Opinion
Samudra Ratwatte
Samudra Ratwatte who passed away recently at the age of 88-years will be specially remembered for the two delightful little books she wrote on her life and times. She was born a Rambukwella and had her early education at Bishop’s College, Colombo, along with her sister, Sagarica who was head girl of the school in the 1950s. Samudra married Newell Rawatte, a tea planter who was a first cousin of Prime Miniser Sirima Bandaranaike.
After marriage, she spent nearly two decades on many upcountry tea estates during the last days of the British plantation raj. Her husband, Newell, was one of the early Ceylonese tea planters upcountry working on British-owned properties. Samudra enjoyed this life during a more spacious era made and friends with many of the British planters of that time.
In the two books she wrote, Tea and Memories and Valley of Green Memories she has described life on the tea plantations in remote upcountry areas like Madulsima. In these two books, she gives us a flavour of life on the estates when the British owned and ran them.

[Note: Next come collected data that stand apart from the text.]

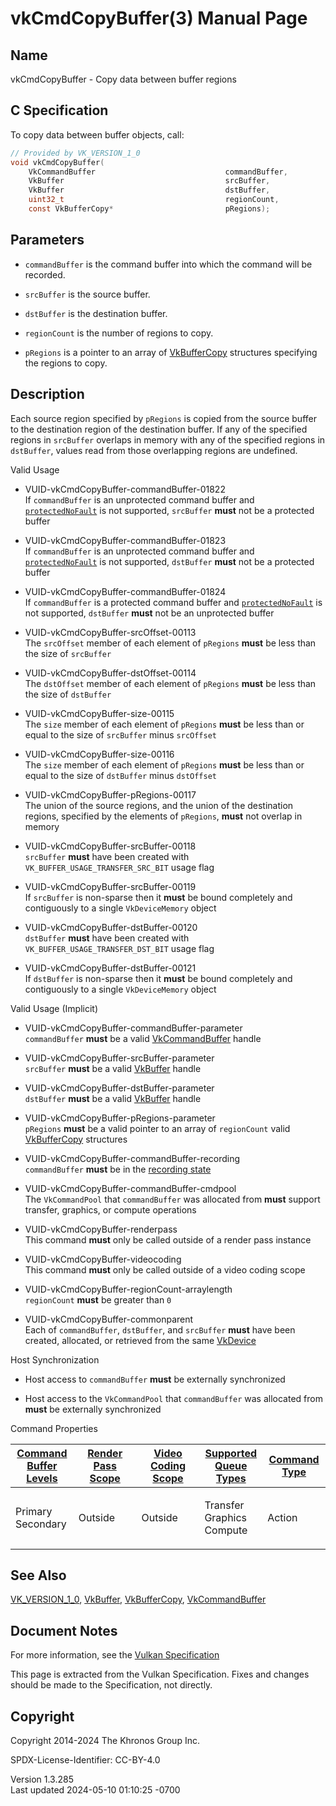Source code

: # vkCmdCopyBuffer(3) Manual Page

## Name

vkCmdCopyBuffer - Copy data between buffer regions



## <a href="#_c_specification" class="anchor"></a>C Specification

To copy data between buffer objects, call:

``` c
// Provided by VK_VERSION_1_0
void vkCmdCopyBuffer(
    VkCommandBuffer                             commandBuffer,
    VkBuffer                                    srcBuffer,
    VkBuffer                                    dstBuffer,
    uint32_t                                    regionCount,
    const VkBufferCopy*                         pRegions);
```

## <a href="#_parameters" class="anchor"></a>Parameters

- `commandBuffer` is the command buffer into which the command will be
  recorded.

- `srcBuffer` is the source buffer.

- `dstBuffer` is the destination buffer.

- `regionCount` is the number of regions to copy.

- `pRegions` is a pointer to an array of
  [VkBufferCopy](https://registry.khronos.org/vulkan/specs/1.3-extensions/man/html/VkBufferCopy.html) structures specifying the regions to
  copy.

## <a href="#_description" class="anchor"></a>Description

Each source region specified by `pRegions` is copied from the source
buffer to the destination region of the destination buffer. If any of
the specified regions in `srcBuffer` overlaps in memory with any of the
specified regions in `dstBuffer`, values read from those overlapping
regions are undefined.

Valid Usage

- <a href="#VUID-vkCmdCopyBuffer-commandBuffer-01822"
  id="VUID-vkCmdCopyBuffer-commandBuffer-01822"></a>
  VUID-vkCmdCopyBuffer-commandBuffer-01822  
  If `commandBuffer` is an unprotected command buffer and
  [`protectedNoFault`](#limits-protectedNoFault) is not supported,
  `srcBuffer` **must** not be a protected buffer

- <a href="#VUID-vkCmdCopyBuffer-commandBuffer-01823"
  id="VUID-vkCmdCopyBuffer-commandBuffer-01823"></a>
  VUID-vkCmdCopyBuffer-commandBuffer-01823  
  If `commandBuffer` is an unprotected command buffer and
  [`protectedNoFault`](#limits-protectedNoFault) is not supported,
  `dstBuffer` **must** not be a protected buffer

- <a href="#VUID-vkCmdCopyBuffer-commandBuffer-01824"
  id="VUID-vkCmdCopyBuffer-commandBuffer-01824"></a>
  VUID-vkCmdCopyBuffer-commandBuffer-01824  
  If `commandBuffer` is a protected command buffer and
  [`protectedNoFault`](#limits-protectedNoFault) is not supported,
  `dstBuffer` **must** not be an unprotected buffer

<!-- -->

- <a href="#VUID-vkCmdCopyBuffer-srcOffset-00113"
  id="VUID-vkCmdCopyBuffer-srcOffset-00113"></a>
  VUID-vkCmdCopyBuffer-srcOffset-00113  
  The `srcOffset` member of each element of `pRegions` **must** be less
  than the size of `srcBuffer`

- <a href="#VUID-vkCmdCopyBuffer-dstOffset-00114"
  id="VUID-vkCmdCopyBuffer-dstOffset-00114"></a>
  VUID-vkCmdCopyBuffer-dstOffset-00114  
  The `dstOffset` member of each element of `pRegions` **must** be less
  than the size of `dstBuffer`

- <a href="#VUID-vkCmdCopyBuffer-size-00115"
  id="VUID-vkCmdCopyBuffer-size-00115"></a>
  VUID-vkCmdCopyBuffer-size-00115  
  The `size` member of each element of `pRegions` **must** be less than
  or equal to the size of `srcBuffer` minus `srcOffset`

- <a href="#VUID-vkCmdCopyBuffer-size-00116"
  id="VUID-vkCmdCopyBuffer-size-00116"></a>
  VUID-vkCmdCopyBuffer-size-00116  
  The `size` member of each element of `pRegions` **must** be less than
  or equal to the size of `dstBuffer` minus `dstOffset`

- <a href="#VUID-vkCmdCopyBuffer-pRegions-00117"
  id="VUID-vkCmdCopyBuffer-pRegions-00117"></a>
  VUID-vkCmdCopyBuffer-pRegions-00117  
  The union of the source regions, and the union of the destination
  regions, specified by the elements of `pRegions`, **must** not overlap
  in memory

- <a href="#VUID-vkCmdCopyBuffer-srcBuffer-00118"
  id="VUID-vkCmdCopyBuffer-srcBuffer-00118"></a>
  VUID-vkCmdCopyBuffer-srcBuffer-00118  
  `srcBuffer` **must** have been created with
  `VK_BUFFER_USAGE_TRANSFER_SRC_BIT` usage flag

- <a href="#VUID-vkCmdCopyBuffer-srcBuffer-00119"
  id="VUID-vkCmdCopyBuffer-srcBuffer-00119"></a>
  VUID-vkCmdCopyBuffer-srcBuffer-00119  
  If `srcBuffer` is non-sparse then it **must** be bound completely and
  contiguously to a single `VkDeviceMemory` object

- <a href="#VUID-vkCmdCopyBuffer-dstBuffer-00120"
  id="VUID-vkCmdCopyBuffer-dstBuffer-00120"></a>
  VUID-vkCmdCopyBuffer-dstBuffer-00120  
  `dstBuffer` **must** have been created with
  `VK_BUFFER_USAGE_TRANSFER_DST_BIT` usage flag

- <a href="#VUID-vkCmdCopyBuffer-dstBuffer-00121"
  id="VUID-vkCmdCopyBuffer-dstBuffer-00121"></a>
  VUID-vkCmdCopyBuffer-dstBuffer-00121  
  If `dstBuffer` is non-sparse then it **must** be bound completely and
  contiguously to a single `VkDeviceMemory` object

Valid Usage (Implicit)

- <a href="#VUID-vkCmdCopyBuffer-commandBuffer-parameter"
  id="VUID-vkCmdCopyBuffer-commandBuffer-parameter"></a>
  VUID-vkCmdCopyBuffer-commandBuffer-parameter  
  `commandBuffer` **must** be a valid
  [VkCommandBuffer](https://registry.khronos.org/vulkan/specs/1.3-extensions/man/html/VkCommandBuffer.html) handle

- <a href="#VUID-vkCmdCopyBuffer-srcBuffer-parameter"
  id="VUID-vkCmdCopyBuffer-srcBuffer-parameter"></a>
  VUID-vkCmdCopyBuffer-srcBuffer-parameter  
  `srcBuffer` **must** be a valid [VkBuffer](https://registry.khronos.org/vulkan/specs/1.3-extensions/man/html/VkBuffer.html) handle

- <a href="#VUID-vkCmdCopyBuffer-dstBuffer-parameter"
  id="VUID-vkCmdCopyBuffer-dstBuffer-parameter"></a>
  VUID-vkCmdCopyBuffer-dstBuffer-parameter  
  `dstBuffer` **must** be a valid [VkBuffer](https://registry.khronos.org/vulkan/specs/1.3-extensions/man/html/VkBuffer.html) handle

- <a href="#VUID-vkCmdCopyBuffer-pRegions-parameter"
  id="VUID-vkCmdCopyBuffer-pRegions-parameter"></a>
  VUID-vkCmdCopyBuffer-pRegions-parameter  
  `pRegions` **must** be a valid pointer to an array of `regionCount`
  valid [VkBufferCopy](https://registry.khronos.org/vulkan/specs/1.3-extensions/man/html/VkBufferCopy.html) structures

- <a href="#VUID-vkCmdCopyBuffer-commandBuffer-recording"
  id="VUID-vkCmdCopyBuffer-commandBuffer-recording"></a>
  VUID-vkCmdCopyBuffer-commandBuffer-recording  
  `commandBuffer` **must** be in the [recording
  state](#commandbuffers-lifecycle)

- <a href="#VUID-vkCmdCopyBuffer-commandBuffer-cmdpool"
  id="VUID-vkCmdCopyBuffer-commandBuffer-cmdpool"></a>
  VUID-vkCmdCopyBuffer-commandBuffer-cmdpool  
  The `VkCommandPool` that `commandBuffer` was allocated from **must**
  support transfer, graphics, or compute operations

- <a href="#VUID-vkCmdCopyBuffer-renderpass"
  id="VUID-vkCmdCopyBuffer-renderpass"></a>
  VUID-vkCmdCopyBuffer-renderpass  
  This command **must** only be called outside of a render pass instance

- <a href="#VUID-vkCmdCopyBuffer-videocoding"
  id="VUID-vkCmdCopyBuffer-videocoding"></a>
  VUID-vkCmdCopyBuffer-videocoding  
  This command **must** only be called outside of a video coding scope

- <a href="#VUID-vkCmdCopyBuffer-regionCount-arraylength"
  id="VUID-vkCmdCopyBuffer-regionCount-arraylength"></a>
  VUID-vkCmdCopyBuffer-regionCount-arraylength  
  `regionCount` **must** be greater than `0`

- <a href="#VUID-vkCmdCopyBuffer-commonparent"
  id="VUID-vkCmdCopyBuffer-commonparent"></a>
  VUID-vkCmdCopyBuffer-commonparent  
  Each of `commandBuffer`, `dstBuffer`, and `srcBuffer` **must** have
  been created, allocated, or retrieved from the same
  [VkDevice](https://registry.khronos.org/vulkan/specs/1.3-extensions/man/html/VkDevice.html)

Host Synchronization

- Host access to `commandBuffer` **must** be externally synchronized

- Host access to the `VkCommandPool` that `commandBuffer` was allocated
  from **must** be externally synchronized

Command Properties

<table class="tableblock frame-all grid-all stretch">
<colgroup>
<col style="width: 20%" />
<col style="width: 20%" />
<col style="width: 20%" />
<col style="width: 20%" />
<col style="width: 20%" />
</colgroup>
<thead>
<tr class="header">
<th class="tableblock halign-left valign-top"><a
href="#VkCommandBufferLevel">Command Buffer Levels</a></th>
<th class="tableblock halign-left valign-top"><a
href="#vkCmdBeginRenderPass">Render Pass Scope</a></th>
<th class="tableblock halign-left valign-top"><a
href="#vkCmdBeginVideoCodingKHR">Video Coding Scope</a></th>
<th class="tableblock halign-left valign-top"><a
href="#VkQueueFlagBits">Supported Queue Types</a></th>
<th class="tableblock halign-left valign-top"><a
href="#fundamentals-queueoperation-command-types">Command Type</a></th>
</tr>
</thead>
<tbody>
<tr class="odd">
<td class="tableblock halign-left valign-top"><p>Primary<br />
Secondary</p></td>
<td class="tableblock halign-left valign-top"><p>Outside</p></td>
<td class="tableblock halign-left valign-top"><p>Outside</p></td>
<td class="tableblock halign-left valign-top"><p>Transfer<br />
Graphics<br />
Compute</p></td>
<td class="tableblock halign-left valign-top"><p>Action</p></td>
</tr>
</tbody>
</table>

## <a href="#_see_also" class="anchor"></a>See Also

[VK_VERSION_1_0](https://registry.khronos.org/vulkan/specs/1.3-extensions/man/html/VK_VERSION_1_0.html), [VkBuffer](https://registry.khronos.org/vulkan/specs/1.3-extensions/man/html/VkBuffer.html),
[VkBufferCopy](https://registry.khronos.org/vulkan/specs/1.3-extensions/man/html/VkBufferCopy.html),
[VkCommandBuffer](https://registry.khronos.org/vulkan/specs/1.3-extensions/man/html/VkCommandBuffer.html)

## <a href="#_document_notes" class="anchor"></a>Document Notes

For more information, see the <a
href="https://registry.khronos.org/vulkan/specs/1.3-extensions/html/vkspec.html#vkCmdCopyBuffer"
target="_blank" rel="noopener">Vulkan Specification</a>

This page is extracted from the Vulkan Specification. Fixes and changes
should be made to the Specification, not directly.

## <a href="#_copyright" class="anchor"></a>Copyright

Copyright 2014-2024 The Khronos Group Inc.

SPDX-License-Identifier: CC-BY-4.0

Version 1.3.285  
Last updated 2024-05-10 01:10:25 -0700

There are very few first hand accounts of plantation life of that time and the glimpses of a vanished era she offers us are indeed of great historical value.
Her husband, Newell, passed away relatively early in life and Samudra had a long widowhood. During the latter part of her life, she was cared for by Sagarica, who was married the well known journalist, Lucian Rajakarunanayake. Samudra had enoromous knowledge of Kandyan families – the Dissawes and the Rate Mahattayas of her time and before, to whom her husband and she were connected in various ways. She was thinking of writing another book on this subject but failing health intervened.